If you are looking for buying your spare like a bearing or a motor or even a mundane thing like a fan belt, you would wish you could do that like buying a book by clicking it into the “Cart”.

Clicking an item into the “Cart” looks so simple when you do that through any platform, whether Amazon or Flipcart or Alibaba, but doing the same in any organization for procuring any item isn’t that simple.

It is simply because you are not the sole authority to take a decision and there are compliance issues and delegation of authority and most importantly you need to ensure that the buy delivers value and cost which could be audited as well. You belong to the “user” department and the sole authority of buying rests with the ‘Procurement” department, this is where the puzzle becomes murkier.

A buying decision in large organizations is therefore very complex as it involves multiple stakeholders and even if the item is small you cannot make a distinction in the process of buying just because it is relatively cheap. The “user”, which is the department that needs that stuff and the “procurer” which is the department that is authorized to buy that stuff must work through some “rules” to ensure that certain business requirements are met in a manner that you create a sustainable process which at the end meets compliance standards while also ensuring that the buy delivers value to the business.

This is however very complex when large items get involved and specially when you have multiple locations indenting the requirements and your sourcing becomes global.

The first challenge is not that much about the procurement process itself, it is about compliance and governance and multiple stakeholder involvement. If you are framing the rules of engagement you would be cautious to understand that the simple rule of L1 (which means that the lowest quote should win) does not satisfy all stakeholders. The second more difficult contention would be that creating value can only come when the buying process is aided by a structural plan that clubs items for buying in a manner that gives both buyer and seller a way to a win-win.

So when we go back to the first problem, putting an item into the buying cart, we must have a way to answer two questions:

  1. What compliance standards should be to facilitate this process?
  2. How would you ensure that large number of items could be clubbed to allow the platform to make buyers and sellers to a win-win situation?

If a bearing manufacturer wants to be part of the platform, it must be in a position to catalogue the items in a manner for ease of viewing and review. So cataloguing is the first step to ensure that items of purchase could be made available to the buyer for review.

The Procurement department steps in now to ensure that there are rate contracts done against such catalogued items so that the “user” can simply match an item to the rate contract which is equivalent to putting the item on the cart.

This would be a clear elimination of the Purchase Requisition to Purchase Order process, as with one click the “user” of bearings is putting the Bearing into the cart against the rate contracts already done, so that the “bearing” he has chosen matches his buying criteria.

This kind of E-commerce would need massive collaboration in the first place between Procurement and “user” departments on one hand and between Suppliers and Procurement department on the other.

Without the supplier collaboration none of the items could be catalogued in the first place and without “user” collaboration it is never possible to connect such vast number of items into standardized simple distinguishable units, which would include service items as well.
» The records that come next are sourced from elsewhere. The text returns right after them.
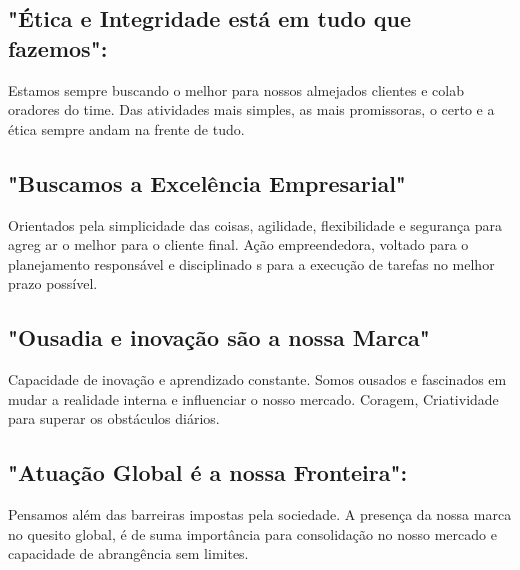                 \begin{description}
                    \subsection{"Ética e Integridade está em tudo que fazemos":} 
                    Estamos sempre buscando o melhor para nossos almejados clientes e colab
                    oradores do time. Das atividades mais simples, as mais promissoras, o certo e a
                    ética sempre andam na frente de tudo.
                    \end{description}

                    \begin{description}
                        \subsection{"Buscamos a Excelência Empresarial"} 
                        Orientados pela simplicidade das coisas, agilidade, flexibilidade e segurança para agreg
                        ar o melhor para o cliente final. Ação empreendedora, voltado para o planejamento responsável e disciplinado
                        s para a execução de tarefas no melhor prazo possível.
                        \end{description}

                        \begin{description}
                            \subsection{"Ousadia e inovação são a nossa Marca"} 
                            Capacidade de inovação e aprendizado constante. Somos ousados e fascinados em mudar a realidade
                            interna e influenciar o nosso mercado. Coragem, Criatividade para superar os obstáculos diários.
                            \end{description}

                            \begin{description}
                                \subsection{"Atuação Global é a nossa Fronteira":} 
                                Pensamos além das barreiras impostas pela sociedade. A presença da nossa marca no quesito global,
                                é de suma importância para consolidação no nosso mercado e capacidade de abrangência sem limites.
                                \end{description}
Once the cataloguing is done, which is however an arduous task, the next step would be to create a process of approval that would allow “users” to make a buy meet the compliance standards set by the organization.

Compliance is the most difficult part as in this suppliers are collaborating on the platform for putting up their items for purchase with a visibility on price and other terms of the contract and the buyer is making a decision to buy based on all available information without going through the normal channels of “Purchasing” where multiple levels are involved to push a purchase requisition for conversion into a purchase order.

The established process of RFQs invariably involves multiple engagements between the buyer and seller and if the items are varied and large in number it would mean thousands of touch points. Apart from the delay, it would mean multiple decision possibilities. While this could have the positive impact of choosing the right fit between cost and value within a band, it could be time consuming to arrive at this decision.

Thus the approval process for internet commerce needs a far bigger scrutiny and it is here that large organizations struggle to find a solution that gives authority not at the cost of losing on compliance standards.

The next very big challenge is how the receipt of material would happen as the logistics piece also needs to be automated. As in the case of buying a book it may look simple as the platform calculates through an algorithm what the shipping charges would be to the destination; it can do so only when the ownership of logistics is clearly defined. But for internet commerce with MRO items, this part is the most difficult part.

You can have brilliant catalogues of spares but how would you connect logistics of delivery and its cost when you would be putting the item on the cart?

This would again need very involved collaboration of buyers and sellers in the platform, so that solutions in the logistics area could be obtained easily. With large numbers of buyers and sellers getting to the platform productivity of this process would automatically improve.

The last piece is making the payment possible and this is not that complex if the invoicing part is taken care of.

In sum, buying a spare using the e-commerce tools would have to start with compliance and engagement of the users and sellers with the procurement fraternity to start with.